Martin touched her shoulder, drawing her attention. “That’s
your world, Jan, not ours. Technology is a human invention. We wouldn’t know
where to begin.”

Jan started to laugh. “So, what, you want me to shut down
everyone’s computers? Set off some kind of virus to kill the internet? I can’t,
I’m a website tech, not a hacker, I can’t do something like that, and I wouldn’t
even if I could!” She worked with tech; she didn’t make it—or break it. Not
intentionally, anyway.

AJ snarled at her, and this time it was a purely
human—human-sounding—noise of frustration. “We’re not idiots. No. We can only
find them after a portal opens—and that’s too late for us to do any good. We
need to find out how they’re using it, learn how to shut it down. The only way
to do that is to catch one of them. And the only way to do that is to play their
game. But we don’t know what it
is.

“And you think that I do?”

“You can help us find out,” Martin said. “We need one of their
captives, to find out what was done to them, and how. But they don’t take
supers, only humans, and the only thing that can reclaim a human from a preter’s
grasp is the call of their heart. Only a mother, or lover, has ever been strong
enough.
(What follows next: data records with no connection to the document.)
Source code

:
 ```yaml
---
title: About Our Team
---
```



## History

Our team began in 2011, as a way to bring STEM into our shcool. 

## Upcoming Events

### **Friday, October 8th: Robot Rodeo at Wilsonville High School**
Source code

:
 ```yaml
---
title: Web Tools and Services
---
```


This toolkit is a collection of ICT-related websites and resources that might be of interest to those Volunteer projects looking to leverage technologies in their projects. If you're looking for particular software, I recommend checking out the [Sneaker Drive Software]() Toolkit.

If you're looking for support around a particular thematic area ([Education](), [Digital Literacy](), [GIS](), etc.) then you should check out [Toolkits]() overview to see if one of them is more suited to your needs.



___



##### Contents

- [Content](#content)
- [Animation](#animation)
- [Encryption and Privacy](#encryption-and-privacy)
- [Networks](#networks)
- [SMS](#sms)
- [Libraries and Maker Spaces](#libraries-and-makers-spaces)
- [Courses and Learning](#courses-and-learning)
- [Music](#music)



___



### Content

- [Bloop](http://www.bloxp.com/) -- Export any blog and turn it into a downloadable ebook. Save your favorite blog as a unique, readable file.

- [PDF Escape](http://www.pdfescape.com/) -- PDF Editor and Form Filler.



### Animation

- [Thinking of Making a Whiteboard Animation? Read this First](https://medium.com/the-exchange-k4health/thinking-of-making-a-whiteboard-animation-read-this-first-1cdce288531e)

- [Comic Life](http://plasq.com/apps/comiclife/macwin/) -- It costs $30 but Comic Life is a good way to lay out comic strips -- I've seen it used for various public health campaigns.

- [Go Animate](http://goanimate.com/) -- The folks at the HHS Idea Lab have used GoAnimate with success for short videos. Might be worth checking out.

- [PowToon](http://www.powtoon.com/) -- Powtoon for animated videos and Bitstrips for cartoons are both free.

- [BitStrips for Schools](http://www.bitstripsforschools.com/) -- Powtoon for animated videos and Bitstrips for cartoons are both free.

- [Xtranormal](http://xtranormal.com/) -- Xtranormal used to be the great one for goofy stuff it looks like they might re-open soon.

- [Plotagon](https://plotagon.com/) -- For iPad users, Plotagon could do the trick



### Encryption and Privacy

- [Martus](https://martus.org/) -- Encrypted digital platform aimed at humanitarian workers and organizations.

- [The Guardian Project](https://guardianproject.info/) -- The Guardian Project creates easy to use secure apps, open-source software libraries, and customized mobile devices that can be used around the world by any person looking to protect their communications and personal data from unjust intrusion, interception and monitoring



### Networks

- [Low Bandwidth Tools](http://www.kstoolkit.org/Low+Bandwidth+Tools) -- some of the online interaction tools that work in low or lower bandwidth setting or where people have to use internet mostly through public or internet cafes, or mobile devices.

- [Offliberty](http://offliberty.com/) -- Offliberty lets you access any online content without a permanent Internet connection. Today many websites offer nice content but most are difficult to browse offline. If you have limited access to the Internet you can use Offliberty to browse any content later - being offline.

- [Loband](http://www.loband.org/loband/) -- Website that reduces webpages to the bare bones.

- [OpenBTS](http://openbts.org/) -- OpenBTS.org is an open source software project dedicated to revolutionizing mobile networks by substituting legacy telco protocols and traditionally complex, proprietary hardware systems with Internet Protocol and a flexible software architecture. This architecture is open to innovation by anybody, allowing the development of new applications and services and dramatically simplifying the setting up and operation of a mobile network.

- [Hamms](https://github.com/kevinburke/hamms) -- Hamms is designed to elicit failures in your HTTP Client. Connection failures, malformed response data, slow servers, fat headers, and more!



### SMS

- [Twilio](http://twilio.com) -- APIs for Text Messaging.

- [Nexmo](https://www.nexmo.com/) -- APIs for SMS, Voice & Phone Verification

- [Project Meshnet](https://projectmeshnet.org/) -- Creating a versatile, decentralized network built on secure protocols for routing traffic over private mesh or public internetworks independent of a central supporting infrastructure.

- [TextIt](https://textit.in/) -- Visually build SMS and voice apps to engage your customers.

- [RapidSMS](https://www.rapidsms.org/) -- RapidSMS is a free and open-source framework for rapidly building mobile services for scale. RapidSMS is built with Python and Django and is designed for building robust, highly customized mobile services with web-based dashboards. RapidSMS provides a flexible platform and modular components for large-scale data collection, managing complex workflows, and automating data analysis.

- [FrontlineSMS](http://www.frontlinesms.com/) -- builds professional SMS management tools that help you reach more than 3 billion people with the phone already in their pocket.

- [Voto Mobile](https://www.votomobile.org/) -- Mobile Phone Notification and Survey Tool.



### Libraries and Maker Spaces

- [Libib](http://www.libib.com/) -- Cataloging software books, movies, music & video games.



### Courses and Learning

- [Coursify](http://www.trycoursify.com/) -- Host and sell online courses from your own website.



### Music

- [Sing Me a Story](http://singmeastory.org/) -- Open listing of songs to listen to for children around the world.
You’re the only one who can save Tyler...and Tyler is the only one who
can save the rest of us.”

Jan officially overloaded. “You’re all insane. This is insane,
this is...he wasn’t abducted! He went off with some hot chick, that’s all. He
quit his job, just walked away from everything....”

“Not walked. Was led. The preters...” AJ was reduced to waving
a hand at her—his fingers were tipped with short, blunt claws that looked as
though they were designed to tear flesh off bone, so it was an effective swipe,
making her scoot as far back on the sofa as she could. “Come on, woman, have you
read no stories in your entire life?”